DoJ Files Emergency Request at Supreme Court over Abortions for Illegal Alien Children
December 22, 2017
This column by ACRU General Counsel Ken Klukowski was published December 20, 2017 by Breitbart.
WASHINGTON, DC—The Trump-Sessions U.S. Department of Justice (DoJ) filed an emergency application at the U.S. Supreme Court on Monday to block a lower court’s extraordinary order requiring the Trump administration to facilitate immediate abortions for two more illegal alien teenagers.
On October 18, Judge Tanya Chutkan issued a temporary restraining order (TRO)—an extreme measure reserved for extraordinary situations—ordering the federal government to facilitate an abortion for a teenage illegal alien at a federal facility. The U.S. Court of Appeals for the District of Columbia Circuit affirmed days later, which is not surprising given that court’s current liberal composition.
According to a DoJ filing at the Supreme Court, lawyers from the American Civil Liberties Union (ACLU) agreed not to seek an abortion before DoJ could seek emergency relief from the High Court the next morning.
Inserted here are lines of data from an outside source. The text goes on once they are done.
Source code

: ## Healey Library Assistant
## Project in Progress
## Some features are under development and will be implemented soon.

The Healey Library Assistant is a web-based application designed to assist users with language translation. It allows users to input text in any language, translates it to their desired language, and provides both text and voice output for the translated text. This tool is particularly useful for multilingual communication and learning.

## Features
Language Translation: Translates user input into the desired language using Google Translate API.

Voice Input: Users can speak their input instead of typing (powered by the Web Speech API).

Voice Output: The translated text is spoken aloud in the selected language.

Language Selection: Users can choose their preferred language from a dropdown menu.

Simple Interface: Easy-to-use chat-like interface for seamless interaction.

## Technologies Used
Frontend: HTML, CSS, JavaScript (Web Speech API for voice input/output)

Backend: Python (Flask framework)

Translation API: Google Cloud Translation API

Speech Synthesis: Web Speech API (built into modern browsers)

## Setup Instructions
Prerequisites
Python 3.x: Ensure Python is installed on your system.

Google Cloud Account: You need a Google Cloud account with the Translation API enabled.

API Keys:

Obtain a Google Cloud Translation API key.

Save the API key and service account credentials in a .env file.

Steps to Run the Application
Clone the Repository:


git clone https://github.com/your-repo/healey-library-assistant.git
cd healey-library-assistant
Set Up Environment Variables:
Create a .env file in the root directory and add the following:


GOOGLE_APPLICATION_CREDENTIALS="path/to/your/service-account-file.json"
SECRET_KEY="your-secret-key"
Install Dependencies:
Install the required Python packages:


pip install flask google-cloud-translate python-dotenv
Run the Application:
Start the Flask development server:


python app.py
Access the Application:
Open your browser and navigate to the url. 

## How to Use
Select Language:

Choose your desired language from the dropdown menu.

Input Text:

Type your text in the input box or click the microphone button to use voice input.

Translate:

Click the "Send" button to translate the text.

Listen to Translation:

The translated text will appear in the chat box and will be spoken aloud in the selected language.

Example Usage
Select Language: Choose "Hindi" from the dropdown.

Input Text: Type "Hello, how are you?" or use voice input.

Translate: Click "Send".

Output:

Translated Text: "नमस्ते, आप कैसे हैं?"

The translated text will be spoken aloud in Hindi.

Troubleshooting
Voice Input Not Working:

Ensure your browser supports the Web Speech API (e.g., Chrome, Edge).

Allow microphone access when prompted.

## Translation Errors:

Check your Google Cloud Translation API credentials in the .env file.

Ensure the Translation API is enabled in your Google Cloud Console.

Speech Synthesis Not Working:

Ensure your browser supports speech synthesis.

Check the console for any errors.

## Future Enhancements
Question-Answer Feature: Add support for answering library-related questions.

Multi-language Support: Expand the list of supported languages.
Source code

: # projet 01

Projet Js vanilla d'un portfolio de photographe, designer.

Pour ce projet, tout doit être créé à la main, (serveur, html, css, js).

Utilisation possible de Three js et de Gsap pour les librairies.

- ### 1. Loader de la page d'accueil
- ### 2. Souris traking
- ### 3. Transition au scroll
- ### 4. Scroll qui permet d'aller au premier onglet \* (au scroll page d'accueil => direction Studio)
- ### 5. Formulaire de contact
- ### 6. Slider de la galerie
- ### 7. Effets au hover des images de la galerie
Instead, the ACLU allegedly broke its promise to the U.S. government and obtained an abortion shortly at 4:15 AM the morning of October 26. Outraged over this deception, the DoJ has asked the Supreme Court to discipline the ACLU lawyers involved in the case.
Now two more illegal alien teenagers have come forward, asking for the U.S. government to facilitate their abortions as well. On December 18, Chutkan granted yet another TRO, commanding the Trump administration to permit the foreign children to terminate their pregnancies immediately, without even allowing time for an appeal.
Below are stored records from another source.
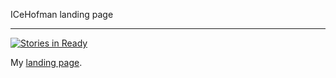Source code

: ICeHofman landing page
______________________

[![Stories in Ready](https://badge.waffle.io/icehofman/icehofman.github.io.svg?label=ready&title=Ready)](http://waffle.io/icehofman/icehofman.github.io)

My [landing page](https://icehofman.name/).

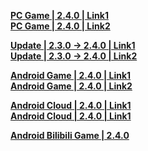 **[PC Game | 2.4.0 | Link1](https://autopatchcn.bhsr.com/client/cn/20240719103012_nKNhKVfBBru6Tjci/PC/StarRail_2.4.0.zip)**  
**[PC Game | 2.4.0 | Link2](https://bhrpg-prod.oss-accelerate.aliyuncs.com/client/cn/20240719103012_nKNhKVfBBru6Tjci/PC/StarRail_2.4.0.zip)**  

**[Update | 2.3.0 -> 2.4.0 | Link1 ](https://autopatchcn.bhsr.com/client/diff/hkrpg_cn/game_2.3.0_2.4.0_hdiff_FNHhATYIXnJyCVxE.zip)**   
**[Update | 2.3.0 -> 2.4.0 | Link2 ](https://bhrpg-prod.oss-accelerate.aliyuncs.com/client/diff/hkrpg_cn/game_2.3.0_2.4.0_hdiff_FNHhATYIXnJyCVxE.zip)**

**[Android Game | 2.4.0 | Link1](https://autopatchcn.bhsr.com/client/cn/20240719102722_EhJt8U81MUk0CIGt/gw/StarRail_2.4.0.apk)**  
**[Android Game | 2.4.0 | Link2](https://bhrpg-prod.oss-accelerate.aliyuncs.com/client/cn/20240719102722_EhJt8U81MUk0CIGt/gw/StarRail_2.4.0.apk)**  

**[Android Cloud | 2.4.0 | Link1](https://autopatchcn.bhsr.com/client/cn/20240703180452_CIF2VFXunuQwEFLr/gw_An_C/StarRailCloud_2.4.0.apk)**  
**[Android Cloud | 2.4.0 | Link1](https://bhrpg-prod.oss-accelerate.aliyuncs.com/client/cn/20240703180452_CIF2VFXunuQwEFLr/gw_An_C/StarRailCloud_2.4.0.apk)**

**[Android Bilibili Game | 2.4.0](https://pkg.biligame.com/games/bhxqtd_2.4.0_20240722_111511_ce300.apk)**  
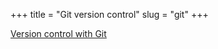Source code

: +++
title = "Git version control"
slug = "git"
+++

[Version control with Git](https://westgrid-cli.netlify.com/workshops/git.html)
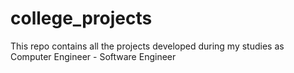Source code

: # college_projects
This repo contains all the projects developed during my studies as Computer Engineer - Software Engineer

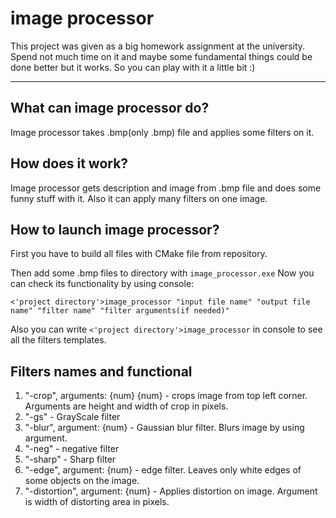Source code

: # image processor
This project was given as a big homework assignment at the university. Spend not much time on it and maybe some fundamental things could be done better but it works. So you can play with it a little bit :)
_____
## What can image processor do?
Image processor takes .bmp(only .bmp) file and applies some filters on it.


## How does it work?
Image processor gets description and image from .bmp file and does some funny stuff with it.
Also it can apply many filters on one image.


## How to launch image processor?
First you have to build all files with CMake file from repository.

Then add some .bmp files to directory with `image_processor.exe`
Now you can check its functionality by using console:

`<'project directory'>image_processor "input file name" "output file name" "filter name" "filter arguments(if needed)"`

Also you can write `<'project directory'>image_processor` in console to see all the filters templates.

## Filters names and functional
1. "-crop", arguments: {num} {num} - crops image from top left corner. Arguments are height and width of crop in pixels.
2. "-gs" - GrayScale filter
3. "-blur", argument: {num} - Gaussian blur filter. Blurs image by using argument.
4. "-neg" - negative filter
5. "-sharp" - Sharp filter
6. "-edge", argument: {num} - edge filter. Leaves only white edges of some objects on the image.
7. "-distortion", argument: {num} - Applies distortion on image. Argument is width of distorting area in pixels.
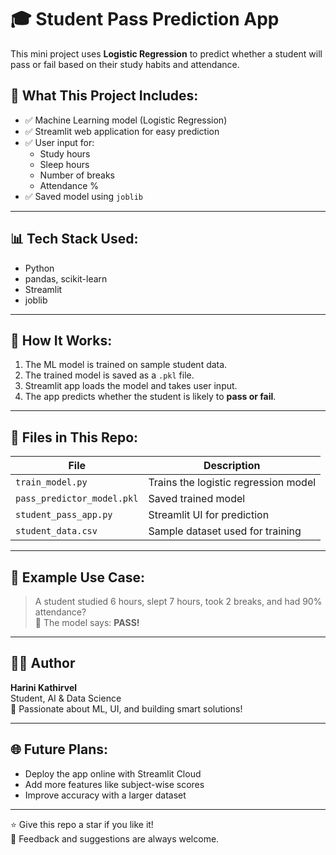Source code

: # 🎓 Student Pass Prediction App

This mini project uses **Logistic Regression** to predict whether a student will pass or fail based on their study habits and attendance.

## 🧠 What This Project Includes:
- ✅ Machine Learning model (Logistic Regression)
- ✅ Streamlit web application for easy prediction
- ✅ User input for:
  - Study hours
  - Sleep hours
  - Number of breaks
  - Attendance %
- ✅ Saved model using `joblib`

---

## 📊 Tech Stack Used:
- Python
- pandas, scikit-learn
- Streamlit
- joblib

---

## 🚀 How It Works:
1. The ML model is trained on sample student data.
2. The trained model is saved as a `.pkl` file.
3. Streamlit app loads the model and takes user input.
4. The app predicts whether the student is likely to **pass or fail**.

---

## 📁 Files in This Repo:
| File                  | Description                                |
|-----------------------|--------------------------------------------|
| `train_model.py`      | Trains the logistic regression model       |
| `pass_predictor_model.pkl` | Saved trained model                    |
| `student_pass_app.py` | Streamlit UI for prediction                |
| `student_data.csv`    | Sample dataset used for training           |

---

## 🧪 Example Use Case:
> A student studied 6 hours, slept 7 hours, took 2 breaks, and had 90% attendance?  
🎯 The model says: **PASS!**

---

## 👩‍💻 Author
**Harini Kathirvel**  
Student, AI & Data Science  
🚀 Passionate about ML, UI, and building smart solutions!

---

## 🌐 Future Plans:
- Deploy the app online with Streamlit Cloud
- Add more features like subject-wise scores
- Improve accuracy with a larger dataset

---

⭐ Give this repo a star if you like it!  
💬 Feedback and suggestions are always welcome.

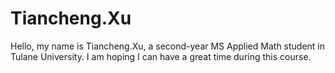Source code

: # Tiancheng.Xu
Hello, my name is Tiancheng.Xu, a second-year MS Applied Math student in Tulane University. I am hoping I can have a great time during this course.
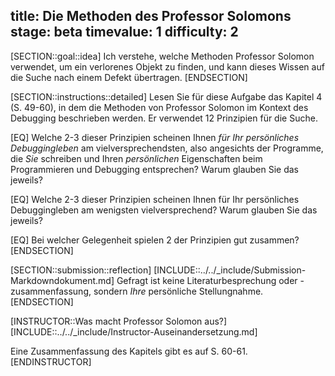 title: Die Methoden des Professor Solomons 
stage: beta
timevalue: 1
difficulty: 2
---
[SECTION::goal::idea]
Ich verstehe, welche Methoden Professor Solomon verwendet, um ein verlorenes Objekt zu finden, und
kann dieses Wissen auf die Suche nach einem Defekt übertragen.
[ENDSECTION]

[SECTION::instructions::detailed]
Lesen Sie für diese Aufgabe das Kapitel 4 (S. 49-60), in dem die Methoden von 
Professor Solomon im Kontext des Debugging beschrieben werden.
Er verwendet 12 Prinzipien für die Suche.

[EQ] Welche 2-3 dieser Prinzipien scheinen Ihnen _für Ihr persönliches Debuggingleben_
am vielversprechendsten, also angesichts der Programme, die _Sie_ schreiben und Ihren
_persönlichen_ Eigenschaften beim Programmieren und Debugging entsprechen?
Warum glauben Sie das jeweils?

[EQ] Welche 2-3 dieser Prinzipien scheinen Ihnen für Ihr persönliches Debuggingleben
am wenigsten vielversprechend?
Warum glauben Sie das jeweils?

[EQ] Bei welcher Gelegenheit spielen 2 der Prinzipien gut zusammen?
[ENDSECTION]

[SECTION::submission::reflection]
[INCLUDE::../../_include/Submission-Markdowndokument.md]
Gefragt ist keine Literaturbesprechung oder -zusammenfassung,
sondern _Ihre_ persönliche Stellungnahme.
[ENDSECTION]

[INSTRUCTOR::Was macht Professor Solomon aus?]
[INCLUDE::../../_include/Instructor-Auseinandersetzung.md]

Eine Zusammenfassung des Kapitels gibt es auf S. 60-61.
[ENDINSTRUCTOR]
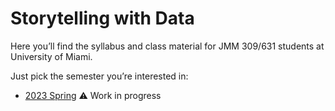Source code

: # Storytelling with Data

Here you’ll find the syllabus and class material for JMM 309/631 students at University of Miami. 

Just pick the semester you’re interested in:

- [2023 Spring](2023/spring/) ⚠️ Work in progress
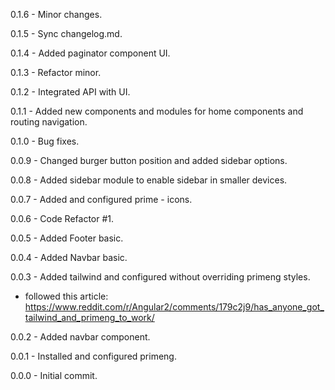 
0.1.6 - Minor changes.

0.1.5 - Sync changelog.md.

0.1.4 - Added paginator component UI.

0.1.3 - Refactor minor.

0.1.2 - Integrated API with UI.

0.1.1 - Added new components and modules for home components and routing navigation.

0.1.0 - Bug fixes.

0.0.9 - Changed burger button position and added sidebar options.

0.0.8 - Added sidebar module to enable sidebar in smaller devices.

0.0.7 - Added and configured prime - icons.

0.0.6 - Code Refactor #1.

0.0.5 - Added Footer basic.

0.0.4 - Added Navbar basic.

0.0.3 - Added tailwind and configured without overriding primeng styles.
  - followed this article:
  https://www.reddit.com/r/Angular2/comments/179c2j9/has_anyone_got_tailwind_and_primeng_to_work/

0.0.2 - Added navbar component.

0.0.1 - Installed and configured primeng.

0.0.0 - Initial commit.
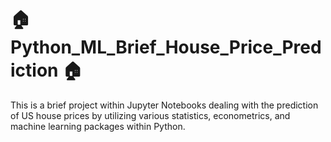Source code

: # :house: Python_ML_Brief_House_Price_Prediction :house:
This is a brief project within Jupyter Notebooks dealing with the prediction of US house prices by utilizing various statistics, econometrics, and machine learning packages within Python.
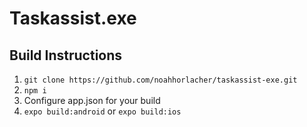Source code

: # Taskassist.exe

## Build Instructions

1. `git clone https://github.com/noahhorlacher/taskassist-exe.git`
2. `npm i`
3. Configure app.json for your build
4. `expo build:android` or `expo build:ios`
While Attorney General Jeff Sessions’ DoJ is immediately appealing that TRO to the D.C. Circuit, U.S. Solicitor General Noel Francisco is simultaneously filing emergency papers asking the U.S. Supreme Court to step in. Given the current makeup of the D.C. Circuit, it is very likely that the appellate court would refuse to grant a stay on its own, thus necessitating action by the nation’s highest court.
Emergency applications involving the D.C. Circuit go to Chief Justice John Roberts, who has jurisdiction over that court and can either act unilaterally or circulate the petition to all of his colleagues for a vote.
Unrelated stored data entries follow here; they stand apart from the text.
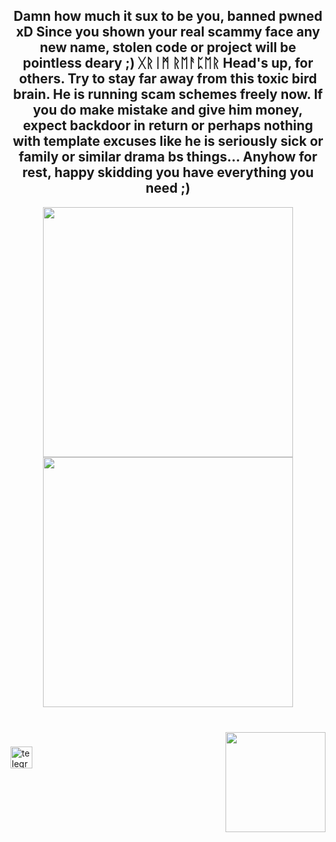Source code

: <h2 align="center">
Damn how much it sux to be you, banned pwned xD
Since you shown your real scammy face any new name, stolen code or project will be pointless deary ;)
ᚷᚱᛁᛗ ᚱᛖᚨᛈᛖᚱ </SkidMofoScammerHunter>
Head's up, for others. Try to stay far away from this toxic bird brain. He is running scam schemes freely now.
If you do make mistake and give him money, expect backdoor in return or perhaps nothing with template excuses
like he is seriously sick or family or similar drama bs things...
Anyhow for rest, happy skidding you have everything you need ;) </h2>
<div align="center">
  <img height="400" src="https://github.com/iPwnSkidS/IcarusHVNC_from_skidboi/blob/main/Image/Screenshot_2.png"  />
</div>
<div align="center">
  <img height="400" src="https://www.keepinspiring.me/wp-content/uploads/2021/05/you-cant-fix-stupid-ron-white-quote-684x1024.png"  />
</div>

###

<br clear="both">

<img align="right" height="160" src="https://i.ibb.co/xFX5fTG/grimreaper.png"  />

###

<div align="left">
  <a href="https://t.me/GrimReaper1312" target="_blank">
    <img src="https://img.shields.io/static/v1?message=@GrimReaper1312&logo=telegram&label=TG&color=202020&logoColor=Black&labelColor=202020&style=flat" height="35" alt="telegram logo"  />
  </a>
</div>

###
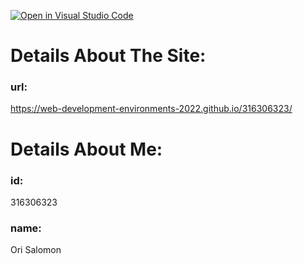 [![Open in Visual Studio Code](https://classroom.github.com/assets/open-in-vscode-f059dc9a6f8d3a56e377f745f24479a46679e63a5d9fe6f495e02850cd0d8118.svg)](https://classroom.github.com/online_ide?assignment_repo_id=7508007&assignment_repo_type=AssignmentRepo)

# Details About The Site:

### url:

https://web-development-environments-2022.github.io/316306323/

# Details About Me:

### id:

316306323

### name:

Ori Salomon
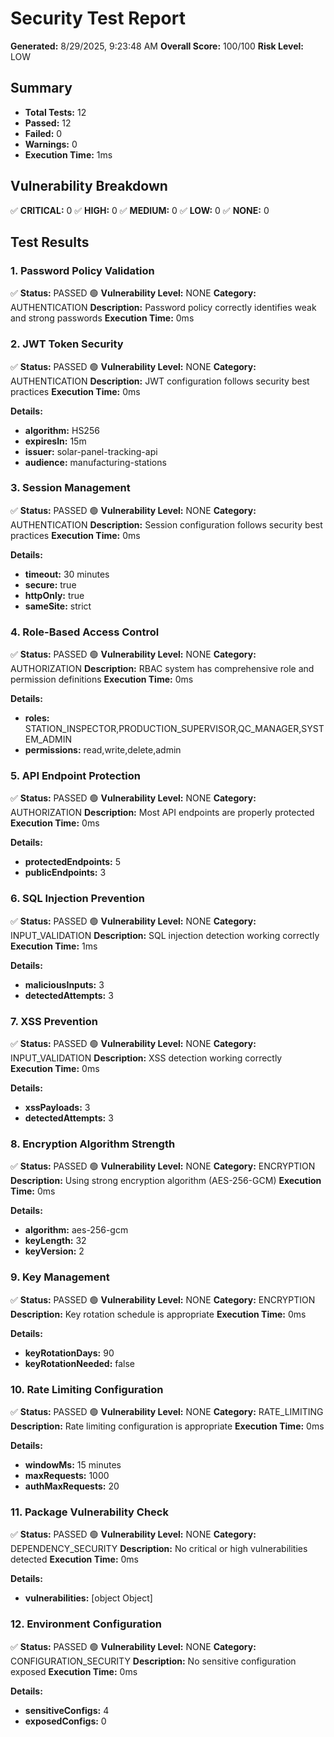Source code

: # Security Test Report

**Generated:** 8/29/2025, 9:23:48 AM
**Overall Score:** 100/100
**Risk Level:** LOW

## Summary

- **Total Tests:** 12
- **Passed:** 12
- **Failed:** 0
- **Warnings:** 0
- **Execution Time:** 1ms

## Vulnerability Breakdown

✅ **CRITICAL:** 0
✅ **HIGH:** 0
✅ **MEDIUM:** 0
✅ **LOW:** 0
✅ **NONE:** 0

## Test Results

### 1. Password Policy Validation

✅ **Status:** PASSED
🟢 **Vulnerability Level:** NONE
**Category:** AUTHENTICATION
**Description:** Password policy correctly identifies weak and strong passwords
**Execution Time:** 0ms

### 2. JWT Token Security

✅ **Status:** PASSED
🟢 **Vulnerability Level:** NONE
**Category:** AUTHENTICATION
**Description:** JWT configuration follows security best practices
**Execution Time:** 0ms

**Details:**
- **algorithm:** HS256
- **expiresIn:** 15m
- **issuer:** solar-panel-tracking-api
- **audience:** manufacturing-stations

### 3. Session Management

✅ **Status:** PASSED
🟢 **Vulnerability Level:** NONE
**Category:** AUTHENTICATION
**Description:** Session configuration follows security best practices
**Execution Time:** 0ms

**Details:**
- **timeout:** 30 minutes
- **secure:** true
- **httpOnly:** true
- **sameSite:** strict

### 4. Role-Based Access Control

✅ **Status:** PASSED
🟢 **Vulnerability Level:** NONE
**Category:** AUTHORIZATION
**Description:** RBAC system has comprehensive role and permission definitions
**Execution Time:** 0ms

**Details:**
- **roles:** STATION_INSPECTOR,PRODUCTION_SUPERVISOR,QC_MANAGER,SYSTEM_ADMIN
- **permissions:** read,write,delete,admin

### 5. API Endpoint Protection

✅ **Status:** PASSED
🟢 **Vulnerability Level:** NONE
**Category:** AUTHORIZATION
**Description:** Most API endpoints are properly protected
**Execution Time:** 0ms

**Details:**
- **protectedEndpoints:** 5
- **publicEndpoints:** 3

### 6. SQL Injection Prevention

✅ **Status:** PASSED
🟢 **Vulnerability Level:** NONE
**Category:** INPUT_VALIDATION
**Description:** SQL injection detection working correctly
**Execution Time:** 1ms

**Details:**
- **maliciousInputs:** 3
- **detectedAttempts:** 3

### 7. XSS Prevention

✅ **Status:** PASSED
🟢 **Vulnerability Level:** NONE
**Category:** INPUT_VALIDATION
**Description:** XSS detection working correctly
**Execution Time:** 0ms

**Details:**
- **xssPayloads:** 3
- **detectedAttempts:** 3

### 8. Encryption Algorithm Strength

✅ **Status:** PASSED
🟢 **Vulnerability Level:** NONE
**Category:** ENCRYPTION
**Description:** Using strong encryption algorithm (AES-256-GCM)
**Execution Time:** 0ms

**Details:**
- **algorithm:** aes-256-gcm
- **keyLength:** 32
- **keyVersion:** 2

### 9. Key Management

✅ **Status:** PASSED
🟢 **Vulnerability Level:** NONE
**Category:** ENCRYPTION
**Description:** Key rotation schedule is appropriate
**Execution Time:** 0ms

**Details:**
- **keyRotationDays:** 90
- **keyRotationNeeded:** false

### 10. Rate Limiting Configuration

✅ **Status:** PASSED
🟢 **Vulnerability Level:** NONE
**Category:** RATE_LIMITING
**Description:** Rate limiting configuration is appropriate
**Execution Time:** 0ms

**Details:**
- **windowMs:** 15 minutes
- **maxRequests:** 1000
- **authMaxRequests:** 20

### 11. Package Vulnerability Check

✅ **Status:** PASSED
🟢 **Vulnerability Level:** NONE
**Category:** DEPENDENCY_SECURITY
**Description:** No critical or high vulnerabilities detected
**Execution Time:** 0ms

**Details:**
- **vulnerabilities:** [object Object]

### 12. Environment Configuration

✅ **Status:** PASSED
🟢 **Vulnerability Level:** NONE
**Category:** CONFIGURATION_SECURITY
**Description:** No sensitive configuration exposed
**Execution Time:** 0ms

**Details:**
- **sensitiveConfigs:** 4
- **exposedConfigs:** 0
“This case concerns the question whether the government must facilitate an abortion procedure that is not necessary to preserve the life or health of an unaccompanied minor who unlawfully entered the country and thus is in the government’s custody,” Francisco explains in DoJ’s application.
“The answer to that question is no,” he continues. “Under this Court’s case law, the government may make decisions favoring life over abortion; it is not obligated to facilitate Ms. Roe’s procedure; and the government acts permissibly if it does not place an undue burden in her path.”
Under federal law, when an illegal alien who is not an adult enters the United States, “the U.S. Department of Health and Human Services (HHS) is normally responsible for the minor’s care and custody pending completion of the immigration proceedings.”
Solicitor General Noel Francisco threw the kitchen sink at the case with his filing to the Supreme Court, asking for no fewer than three alternative forms of emergency relief.
First, Francisco is asking for a stay pending appeal. That is, he is asking the High Court to put the TRO on hold until the D.C. Circuit rules, hoping that court reverses Chutkan. If the D.C. Circuit sides with the trial court, then DoJ asks that the stay be kept in place until the justices vote on whether to take the case up to their level.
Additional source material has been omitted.